In a yearly state park review, Riddlebarger shared with county commissioners 663,648 people visited Hanging Rock in a 12-month span. The highest attended month came in July with 102,462 visitors and the lowest attendance fell in December and drew in a little more than 20,000 guests.
The park generated $583,352.05 with cabin rentals garnering $162,969, campsite rentals $159,419, bathhouse swim fees $122,430, food and beverage $34,264, apparel $17,045, primitive campsite rentals $13,299 and equipment rentals $11,466.
Riddlebarger said the park received $5,323 in donations from Friends of Sauratown Mountains and Stokes County Arts Council donated patio heaters, graffiti removal cleanser, art supplies, and props for the ranger’s interpretive spider play valued at $600. Other donations included art and craft supplies for interpretive programs, used books for the Little Free Library at Vade Mecum and Eagle Scout Thomas Johnson built six benches at Vade Mecum for the trails and seating outside the interim visitor center saving the park around $600.
Hanging Rock State Park currently has 11 permanent positions and relies on 26 seasonal hires.
Riddlebarger told commissioners additional seasonal staff is needed at the lake and Visitor Center to keep operations open later in the day.
She said more revenue could be generated and better customer service given if operating hours were extended. Additional seasonal hires were also needed for maintenance to maintain the level of park operations.
Riddlebarger noted the park has grown in acreage and facilities, but staffing has stayed the same. She expects the future opening of facilities at Vade Mecum will require more permanent maintenance mechanics and rangers.
“The park needs to explore how to recruit high quality seasonal employees and lifeguards. We had trouble finding applicants this year. Sharing job openings with Joblink at the King Library and the Hanging Rock former employee Facebook page was successful, but not enough,” she said.

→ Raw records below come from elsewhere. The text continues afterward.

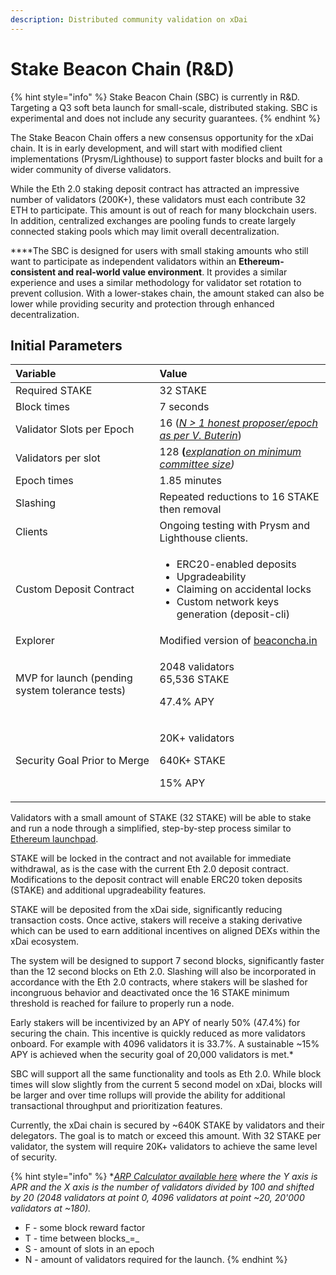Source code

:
 ```yaml
---
description: Distributed community validation on xDai
---
```


# Stake Beacon Chain \(R&D\)

{% hint style="info" %}
Stake Beacon Chain \(SBC\) is currently in R&D. Targeting a Q3 soft beta launch for small-scale, distributed staking. SBC is experimental and does not include any security guarantees.
{% endhint %}

‌The Stake Beacon Chain offers a new consensus opportunity for the xDai chain. It is in early development, and will start with modified client implementations \(Prysm/Lighthouse\) to support faster blocks and built for a wider community of diverse validators.

‌While the Eth 2.0 staking deposit contract has attracted an impressive number of validators \(200K+\), these validators must each contribute 32 ETH to participate. This amount is out of reach for many blockchain users. In addition, centralized exchanges are pooling funds to create largely connected staking pools which may limit overall decentralization.

**‌**The SBC is designed for users with small staking amounts who still want to participate as independent validators within an **Ethereum-consistent and real-world value environment**. It provides a similar experience and uses a similar methodology for validator set rotation to prevent collusion. With a lower-stakes chain, the amount staked can also be lower while providing security and protection through enhanced decentralization.

## **Initial Parameters**

<table>
  <thead>
    <tr>
      <th style="text-align:left"><b>Variable</b>
      </th>
      <th style="text-align:left"><b>Value</b>
      </th>
    </tr>
  </thead>
  <tbody>
    <tr>
      <td style="text-align:left">Required STAKE</td>
      <td style="text-align:left">32 STAKE</td>
    </tr>
    <tr>
      <td style="text-align:left">Block times</td>
      <td style="text-align:left">7 seconds</td>
    </tr>
    <tr>
      <td style="text-align:left">Validator Slots per Epoch</td>
      <td style="text-align:left">16 (<a href="https://notes.ethereum.org/@vbuterin/rkhCgQteN?type=view#Why-32-ETH-validator-sizes"><em>N &gt; 1 honest proposer/epoch as per V. Buterin</em></a>)</td>
    </tr>
    <tr>
      <td style="text-align:left">Validators per slot</td>
      <td style="text-align:left">128<b> (</b><a href="https://medium.com/@chihchengliang/minimum-committee-size-explained-67047111fa20"><em>explanation on minimum committee size</em></a><em>) </em>
      </td>
    </tr>
    <tr>
      <td style="text-align:left">Epoch times</td>
      <td style="text-align:left">1.85 minutes</td>
    </tr>
    <tr>
      <td style="text-align:left">Slashing</td>
      <td style="text-align:left">Repeated reductions to 16 STAKE then removal</td>
    </tr>
    <tr>
      <td style="text-align:left">Clients</td>
      <td style="text-align:left">Ongoing testing with Prysm and Lighthouse clients.</td>
    </tr>
    <tr>
      <td style="text-align:left">Custom Deposit Contract</td>
      <td style="text-align:left">
        <ul>
          <li>ERC20-enabled deposits</li>
          <li>Upgradeability</li>
          <li>Claiming on accidental locks</li>
          <li>Custom network keys generation (deposit-cli)</li>
        </ul>
      </td>
    </tr>
    <tr>
      <td style="text-align:left">Explorer</td>
      <td style="text-align:left">Modified version of <a href="http://beaconcha.in/">beaconcha.in</a> 
      </td>
    </tr>
    <tr>
      <td style="text-align:left">MVP for launch (pending system tolerance tests)</td>
      <td style="text-align:left">
        <p>2048 validators
          <br />65,536 STAKE</p>
        <p>47.4% APY</p>
      </td>
    </tr>
    <tr>
      <td style="text-align:left">Security Goal Prior to Merge</td>
      <td style="text-align:left">
        <p>20K+ validators</p>
        <p>640K+ STAKE</p>
        <p>15% APY</p>
      </td>
    </tr>
  </tbody>
</table>

Validators with a small amount of STAKE \(32 STAKE\) will be able to stake and run a node through a simplified, step-by-step process similar to [Ethereum launchpad](https://launchpad.ethereum.org/en/).

‌STAKE will be locked in the contract and not available for immediate withdrawal, as is the case with the current Eth 2.0 deposit contract. Modifications to the deposit contract will enable ERC20 token deposits \(STAKE\) and additional upgradeability features.

STAKE will be deposited from the xDai side, significantly reducing transaction costs. Once active, stakers will receive a staking derivative which can be used to earn additional incentives on aligned DEXs within the xDai ecosystem.

The system will be designed to support 7 second blocks, significantly faster than the 12 second blocks on Eth 2.0. Slashing will also be incorporated in accordance with the Eth 2.0 contracts, where stakers will be slashed for incongruous behavior and deactivated once the 16 STAKE minimum threshold is reached for failure to properly run a node.

Early stakers will be incentivized by an APY of nearly 50% \(47.4%\) for securing the chain. This incentive is quickly reduced as more validators onboard. For example with 4096 validators it is 33.7%. A sustainable ~15% APY is achieved when the security goal of 20,000 validators is met.\*

SBC will support all the same functionality and tools as Eth 2.0. While block times will slow slightly from the current 5 second model on xDai, blocks will be larger and over time rollups will provide the ability for additional transactional throughput and prioritization features.

Currently, the xDai chain is secured by ~640K STAKE by validators and their delegators. The goal is to match or exceed this amount. With 32 STAKE per validator, the system will require 20K+ validators to achieve the same level of security.

{% hint style="info" %}
\*[_ARP Calculator available here_](https://www.desmos.com/calculator/svnsuuyhf9) _where the Y axis is APR and the X axis is the number of validators divided by 100 and shifted by 20 \(2048 validators at point 0, 4096 validators at point ~20, 20'000 validators at ~180\)._

* F - some block reward factor
* T - time between blocks_=_
* S - amount of slots in an epoch
* N - amount of validators required for the launch.
{% endhint %}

Several maintenance projects were completed at Hanging Rock. The AC unit was replaced in one of the cabins and maintenance mechanics completed cabin floor replacements in the old cabins during the slow season. Asbestos was removed from the hotel.
“Electrical outlets were added to the bathhouse, but the service panel upgrade and addition of ceiling fans is still not complete,” Riddlebarger said.
Riddlebarger shared that park staff has begun a zero tolerance initiative of removing graffiti from rocks.
“We have removed hundreds of names and initials using a product and a cordless battery operated power washer,” she said.
A highlight for Riddlebarger and her staff has been working with obs Landscape Architects, who held numerous public meetings in locations around the county to gather opinions from stakeholders regarding the expansion plan for Vade Mecum.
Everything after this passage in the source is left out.